Every line in the records below between the one holding "task to volunteer" and the one holding "Get leaderboard data", inclusive, is to be set down exactly; all other lines are to be left out.

---

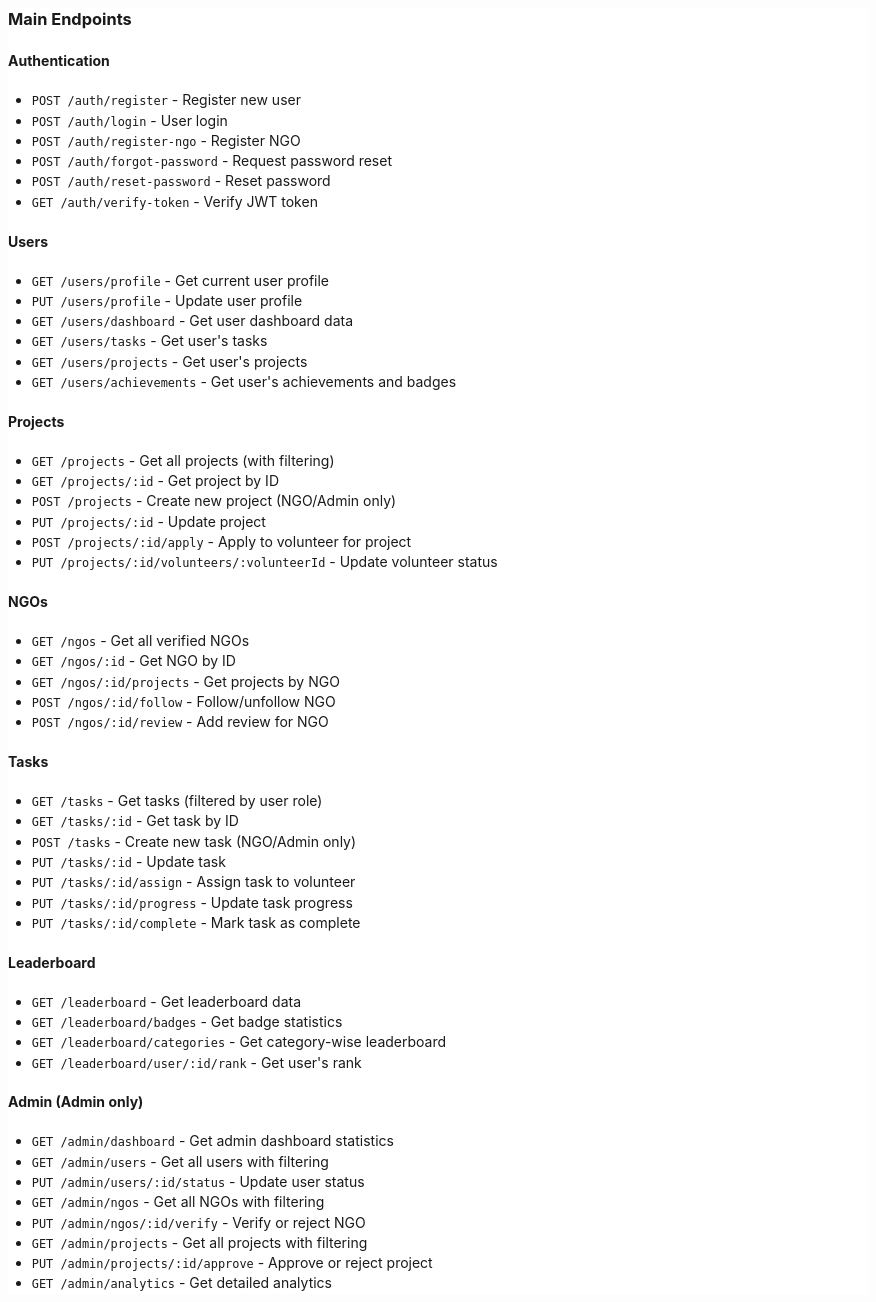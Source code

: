 ### Main Endpoints

#### Authentication
- `POST /auth/register` - Register new user
- `POST /auth/login` - User login
- `POST /auth/register-ngo` - Register NGO
- `POST /auth/forgot-password` - Request password reset
- `POST /auth/reset-password` - Reset password
- `GET /auth/verify-token` - Verify JWT token

#### Users
- `GET /users/profile` - Get current user profile
- `PUT /users/profile` - Update user profile
- `GET /users/dashboard` - Get user dashboard data
- `GET /users/tasks` - Get user's tasks
- `GET /users/projects` - Get user's projects
- `GET /users/achievements` - Get user's achievements and badges

#### Projects
- `GET /projects` - Get all projects (with filtering)
- `GET /projects/:id` - Get project by ID
- `POST /projects` - Create new project (NGO/Admin only)
- `PUT /projects/:id` - Update project
- `POST /projects/:id/apply` - Apply to volunteer for project
- `PUT /projects/:id/volunteers/:volunteerId` - Update volunteer status

#### NGOs
- `GET /ngos` - Get all verified NGOs
- `GET /ngos/:id` - Get NGO by ID
- `GET /ngos/:id/projects` - Get projects by NGO
- `POST /ngos/:id/follow` - Follow/unfollow NGO
- `POST /ngos/:id/review` - Add review for NGO

#### Tasks
- `GET /tasks` - Get tasks (filtered by user role)
- `GET /tasks/:id` - Get task by ID
- `POST /tasks` - Create new task (NGO/Admin only)
- `PUT /tasks/:id` - Update task
- `PUT /tasks/:id/assign` - Assign task to volunteer
- `PUT /tasks/:id/progress` - Update task progress
- `PUT /tasks/:id/complete` - Mark task as complete

#### Leaderboard
- `GET /leaderboard` - Get leaderboard data
- `GET /leaderboard/badges` - Get badge statistics
- `GET /leaderboard/categories` - Get category-wise leaderboard
- `GET /leaderboard/user/:id/rank` - Get user's rank

#### Admin (Admin only)
- `GET /admin/dashboard` - Get admin dashboard statistics
- `GET /admin/users` - Get all users with filtering
- `PUT /admin/users/:id/status` - Update user status
- `GET /admin/ngos` - Get all NGOs with filtering
- `PUT /admin/ngos/:id/verify` - Verify or reject NGO
- `GET /admin/projects` - Get all projects with filtering
- `PUT /admin/projects/:id/approve` - Approve or reject project
- `GET /admin/analytics` - Get detailed analytics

---

§ WRITTEN ANSWER
- `PUT /tasks/:id/assign` - Assign task to volunteer
- `PUT /tasks/:id/progress` - Update task progress
- `PUT /tasks/:id/complete` - Mark task as complete

#### Leaderboard
- `GET /leaderboard` - Get leaderboard data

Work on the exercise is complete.